Rav Avigdor Miller on Kosher Meat and Apikorsis
Rav Avigdor Miller on Kosher Meat and Apikorsis
Q:
Is a menahel of a mesivta obligated to exercise censorship over his English teachers?
A:
Is a menahel of a yeshiva obligated to exercise jurisdiction and censorship over the English teachers? There’s no question that he is! It’s like saying, is the menahel of a yeshiva obligated to see that the yeshiva dining room is kosher? Would that be a question?
Now, the dining room is less important than the English department because the tarfus, the treifus that can be served by teachers in the secular department can be much worse than treifus served in the dining room.

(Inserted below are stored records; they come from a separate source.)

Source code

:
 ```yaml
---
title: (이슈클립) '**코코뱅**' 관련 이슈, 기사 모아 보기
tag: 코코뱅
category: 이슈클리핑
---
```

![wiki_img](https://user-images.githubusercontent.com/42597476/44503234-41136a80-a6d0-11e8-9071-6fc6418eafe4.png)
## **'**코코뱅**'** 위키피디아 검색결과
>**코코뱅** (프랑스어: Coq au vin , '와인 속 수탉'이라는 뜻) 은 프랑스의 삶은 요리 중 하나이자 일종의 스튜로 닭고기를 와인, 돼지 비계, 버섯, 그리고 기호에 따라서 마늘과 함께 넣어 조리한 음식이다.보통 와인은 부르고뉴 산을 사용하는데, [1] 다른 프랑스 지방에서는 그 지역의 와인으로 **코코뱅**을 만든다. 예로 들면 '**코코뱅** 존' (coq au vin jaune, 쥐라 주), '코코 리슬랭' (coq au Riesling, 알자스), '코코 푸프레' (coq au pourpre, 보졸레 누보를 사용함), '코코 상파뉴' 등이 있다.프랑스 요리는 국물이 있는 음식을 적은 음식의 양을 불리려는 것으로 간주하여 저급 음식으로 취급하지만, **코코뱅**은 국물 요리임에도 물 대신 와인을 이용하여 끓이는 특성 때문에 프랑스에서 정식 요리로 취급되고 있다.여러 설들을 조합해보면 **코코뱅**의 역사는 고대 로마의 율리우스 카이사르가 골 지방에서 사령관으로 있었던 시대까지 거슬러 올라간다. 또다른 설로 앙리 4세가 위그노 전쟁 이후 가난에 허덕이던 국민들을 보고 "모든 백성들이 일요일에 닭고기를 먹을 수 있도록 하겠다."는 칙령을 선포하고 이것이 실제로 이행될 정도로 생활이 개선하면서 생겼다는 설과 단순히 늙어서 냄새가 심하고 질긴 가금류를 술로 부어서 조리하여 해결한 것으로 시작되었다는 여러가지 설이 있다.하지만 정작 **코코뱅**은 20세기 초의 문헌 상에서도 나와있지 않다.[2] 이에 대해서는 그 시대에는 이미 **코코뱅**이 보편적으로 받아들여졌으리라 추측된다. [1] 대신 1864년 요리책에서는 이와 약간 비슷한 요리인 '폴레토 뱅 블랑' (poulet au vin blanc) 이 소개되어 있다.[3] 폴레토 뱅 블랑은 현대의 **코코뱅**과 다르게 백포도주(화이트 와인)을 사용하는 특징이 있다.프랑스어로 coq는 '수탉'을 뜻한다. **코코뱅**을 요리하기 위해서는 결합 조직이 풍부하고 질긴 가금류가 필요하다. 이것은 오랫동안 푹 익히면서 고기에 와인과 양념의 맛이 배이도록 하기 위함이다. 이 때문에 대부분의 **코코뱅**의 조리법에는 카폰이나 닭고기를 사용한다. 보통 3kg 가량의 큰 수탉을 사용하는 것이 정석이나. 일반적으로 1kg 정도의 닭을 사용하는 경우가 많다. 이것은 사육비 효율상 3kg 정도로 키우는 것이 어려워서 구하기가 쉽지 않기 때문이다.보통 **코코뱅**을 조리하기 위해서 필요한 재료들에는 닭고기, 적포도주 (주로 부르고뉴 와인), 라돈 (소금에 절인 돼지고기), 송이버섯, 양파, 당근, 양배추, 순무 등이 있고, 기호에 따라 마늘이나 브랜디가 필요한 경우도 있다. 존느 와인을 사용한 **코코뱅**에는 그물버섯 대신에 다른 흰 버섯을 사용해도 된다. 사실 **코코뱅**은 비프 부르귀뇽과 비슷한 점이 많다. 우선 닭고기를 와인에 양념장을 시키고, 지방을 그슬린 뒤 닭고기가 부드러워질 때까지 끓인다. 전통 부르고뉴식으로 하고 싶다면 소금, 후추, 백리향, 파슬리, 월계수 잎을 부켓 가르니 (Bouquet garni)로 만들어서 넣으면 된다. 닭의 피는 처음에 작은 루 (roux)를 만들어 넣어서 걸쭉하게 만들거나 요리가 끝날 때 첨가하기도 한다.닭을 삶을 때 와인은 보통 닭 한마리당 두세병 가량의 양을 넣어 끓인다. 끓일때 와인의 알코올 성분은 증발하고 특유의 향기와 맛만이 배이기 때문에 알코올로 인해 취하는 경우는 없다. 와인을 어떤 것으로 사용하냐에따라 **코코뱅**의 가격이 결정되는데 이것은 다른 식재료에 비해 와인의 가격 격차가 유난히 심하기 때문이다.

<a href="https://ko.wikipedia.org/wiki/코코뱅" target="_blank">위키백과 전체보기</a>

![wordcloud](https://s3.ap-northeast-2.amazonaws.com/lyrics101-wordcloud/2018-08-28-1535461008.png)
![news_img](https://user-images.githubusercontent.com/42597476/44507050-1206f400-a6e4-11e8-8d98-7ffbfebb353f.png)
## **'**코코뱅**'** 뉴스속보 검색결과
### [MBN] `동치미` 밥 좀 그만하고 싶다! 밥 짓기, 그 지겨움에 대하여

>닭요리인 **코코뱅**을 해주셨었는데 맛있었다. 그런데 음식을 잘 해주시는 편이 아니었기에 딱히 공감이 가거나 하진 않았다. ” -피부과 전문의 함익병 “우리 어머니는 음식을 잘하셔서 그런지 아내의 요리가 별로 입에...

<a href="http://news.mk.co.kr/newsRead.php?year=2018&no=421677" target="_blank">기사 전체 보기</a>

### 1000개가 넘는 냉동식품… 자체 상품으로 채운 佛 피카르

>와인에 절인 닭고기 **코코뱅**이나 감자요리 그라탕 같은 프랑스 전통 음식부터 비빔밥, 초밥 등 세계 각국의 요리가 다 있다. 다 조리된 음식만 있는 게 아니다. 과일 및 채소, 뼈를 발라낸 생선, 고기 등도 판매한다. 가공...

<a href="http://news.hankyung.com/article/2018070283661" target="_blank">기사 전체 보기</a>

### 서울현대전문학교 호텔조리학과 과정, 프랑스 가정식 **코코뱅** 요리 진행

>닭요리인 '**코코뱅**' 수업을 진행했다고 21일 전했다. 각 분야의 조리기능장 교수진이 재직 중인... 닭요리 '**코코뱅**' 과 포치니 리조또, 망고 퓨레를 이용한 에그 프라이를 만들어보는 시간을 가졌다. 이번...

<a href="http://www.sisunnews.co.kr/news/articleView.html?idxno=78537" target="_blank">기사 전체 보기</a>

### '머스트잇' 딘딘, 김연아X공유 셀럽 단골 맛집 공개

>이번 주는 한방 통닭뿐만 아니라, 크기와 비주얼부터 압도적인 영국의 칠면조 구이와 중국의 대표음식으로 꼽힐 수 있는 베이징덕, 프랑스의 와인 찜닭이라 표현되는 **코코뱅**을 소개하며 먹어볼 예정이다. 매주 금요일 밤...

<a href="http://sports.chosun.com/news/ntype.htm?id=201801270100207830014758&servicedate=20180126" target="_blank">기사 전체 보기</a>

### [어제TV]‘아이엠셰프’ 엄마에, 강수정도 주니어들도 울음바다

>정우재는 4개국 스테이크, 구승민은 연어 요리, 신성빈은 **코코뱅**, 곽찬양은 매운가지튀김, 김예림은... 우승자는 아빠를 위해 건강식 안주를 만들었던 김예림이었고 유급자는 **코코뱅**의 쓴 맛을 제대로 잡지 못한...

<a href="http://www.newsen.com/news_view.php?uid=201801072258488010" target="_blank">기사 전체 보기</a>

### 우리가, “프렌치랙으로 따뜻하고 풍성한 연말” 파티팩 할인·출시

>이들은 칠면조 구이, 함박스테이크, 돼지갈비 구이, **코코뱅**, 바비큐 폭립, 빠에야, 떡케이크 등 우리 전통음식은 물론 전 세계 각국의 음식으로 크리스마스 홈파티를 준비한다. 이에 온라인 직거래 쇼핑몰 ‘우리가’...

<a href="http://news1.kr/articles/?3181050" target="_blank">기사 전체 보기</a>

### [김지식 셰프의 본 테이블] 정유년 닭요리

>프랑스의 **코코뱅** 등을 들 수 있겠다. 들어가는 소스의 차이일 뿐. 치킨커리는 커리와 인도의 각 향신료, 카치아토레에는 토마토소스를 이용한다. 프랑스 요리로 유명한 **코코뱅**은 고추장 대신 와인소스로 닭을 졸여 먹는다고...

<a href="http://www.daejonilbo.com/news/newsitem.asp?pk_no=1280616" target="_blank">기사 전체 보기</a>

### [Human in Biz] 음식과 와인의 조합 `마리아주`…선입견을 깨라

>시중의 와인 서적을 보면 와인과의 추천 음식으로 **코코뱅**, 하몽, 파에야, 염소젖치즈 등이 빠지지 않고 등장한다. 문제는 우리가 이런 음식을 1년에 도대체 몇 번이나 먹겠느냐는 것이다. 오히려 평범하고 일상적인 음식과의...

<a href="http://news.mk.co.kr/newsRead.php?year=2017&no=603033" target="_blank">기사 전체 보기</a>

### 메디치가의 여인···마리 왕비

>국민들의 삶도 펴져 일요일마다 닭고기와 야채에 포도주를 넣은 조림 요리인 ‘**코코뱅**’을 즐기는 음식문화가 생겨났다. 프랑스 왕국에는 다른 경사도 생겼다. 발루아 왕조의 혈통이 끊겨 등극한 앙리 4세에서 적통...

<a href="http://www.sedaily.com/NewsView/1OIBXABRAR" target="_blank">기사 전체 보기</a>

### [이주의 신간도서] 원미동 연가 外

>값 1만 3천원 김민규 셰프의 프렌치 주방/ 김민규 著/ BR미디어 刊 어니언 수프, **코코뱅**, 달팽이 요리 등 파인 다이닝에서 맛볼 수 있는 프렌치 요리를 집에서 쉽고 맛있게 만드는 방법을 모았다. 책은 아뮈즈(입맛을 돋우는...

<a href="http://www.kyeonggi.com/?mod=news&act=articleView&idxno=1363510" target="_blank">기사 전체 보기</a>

And let’s say somebody will come and say, “I know that the cook didn’t salt the meat, she served unsalted meat,” so can the rosh yeshiva say, “Look, it’s not my department. I don’t deal with the kitchen”?!
So you say to him, “Don’t you say shiurim on Mesichta Chullin?” Some places they do; or at least they should. So if you say shiurim on Chullin and hilchos melicha, so what about practicing it? Do you practice what you preach?
And since salting meat is certainly less important than teaching evolution – salt in the meat is only a d’rabanan. Dam sh’bishlo is only a d’rabanan. And still, people understand if they cook meat in the yeshiva kitchen without salting, there’ll be a scandal. There’ll be an explosion. The rosh yeshiva should run into the dining room with a broom and start giving it to the cook and drive her out – hit her over the head and drive her out.
So he should do the same thing to the English teachers who teach evolution or say other things of apikorsus. He should rush into the high school department with a broom and start banging them over the head and throwing them out. Certainly it’s his responsibility.